-- Opening Marker --
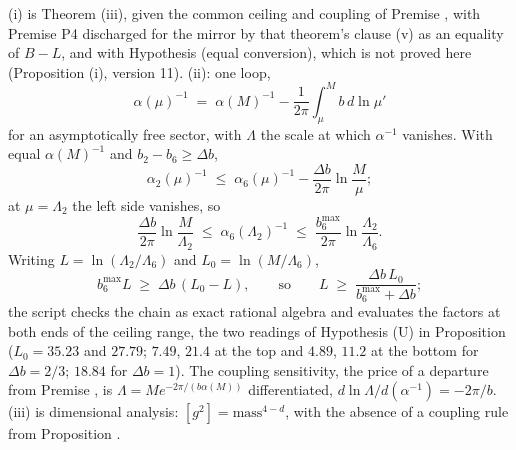 (i) is Theorem (iii), given the common ceiling and coupling of Premise , with Premise P4 discharged for the mirror by that theorem's clause (v) as an equality of $B - L$, and with Hypothesis (equal conversion), which is not proved here (Proposition (i), version 11). (ii): one loop,
\[
\alpha(\mu)^{-1} \;=\; \alpha(M)^{-1} - \frac{1}{2\pi}\int_{\mu}^{M} b\,d\ln\mu'
\]
for an asymptotically free sector, with $\Lambda$ the scale at which $\alpha^{-1}$ vanishes. With equal $\alpha(M)^{-1}$ and $b_{2} - b_{6} \geq \Delta b$,
\[
\alpha_{2}(\mu)^{-1} \;\leq\; \alpha_{6}(\mu)^{-1} - \frac{\Delta b}{2\pi}\ln\frac{M}{\mu};
\]
at $\mu = \Lambda_{2}$ the left side vanishes, so
\[
\frac{\Delta b}{2\pi}\ln\frac{M}{\Lambda_{2}} \;\leq\; \alpha_{6}(\Lambda_{2})^{-1} \;\leq\; \frac{b_{6}^{\max}}{2\pi}\ln\frac{\Lambda_{2}}{\Lambda_{6}}.
\]
Writing $L = \ln(\Lambda_{2}/\Lambda_{6})$ and $L_{0} = \ln(M/\Lambda_{6})$,
\[
b_{6}^{\max}L \;\geq\; \Delta b\,(L_{0} - L), \qquad\text{so}\qquad L \;\geq\; \frac{\Delta b\,L_{0}}{b_{6}^{\max} + \Delta b};
\]
the script checks the chain as exact rational algebra and evaluates the factors at both ends of the ceiling range, the two readings of Hypothesis (U) in Proposition  ($L_{0} = 35.23$ and $27.79$; $7.49$, $21.4$ at the top and $4.89$, $11.2$ at the bottom for $\Delta b = 2/3$; $18.84$ for $\Delta b = 1$). The coupling sensitivity, the price of a departure from Premise , is $\Lambda = M e^{-2\pi/(b\alpha(M))}$ differentiated, $d\ln\Lambda/d(\alpha^{-1}) = -2\pi/b$. (iii) is dimensional analysis: $[g^{2}] = \text{mass}^{4-d}$, with the absence of a coupling rule from Proposition .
-- Closing Marker --
EXERCISE DIRECTIONS => In the listing, find all lines with the string "vanishes" and copy them.

SOLUTION FOR THIS EXERCISE =>
for an asymptotically free sector, with $\Lambda$ the scale at which $\alpha^{-1}$ vanishes. With equal $\alpha(M)^{-1}$ and $b_{2} - b_{6} \geq \Delta b$,
at $\mu = \Lambda_{2}$ the left side vanishes, so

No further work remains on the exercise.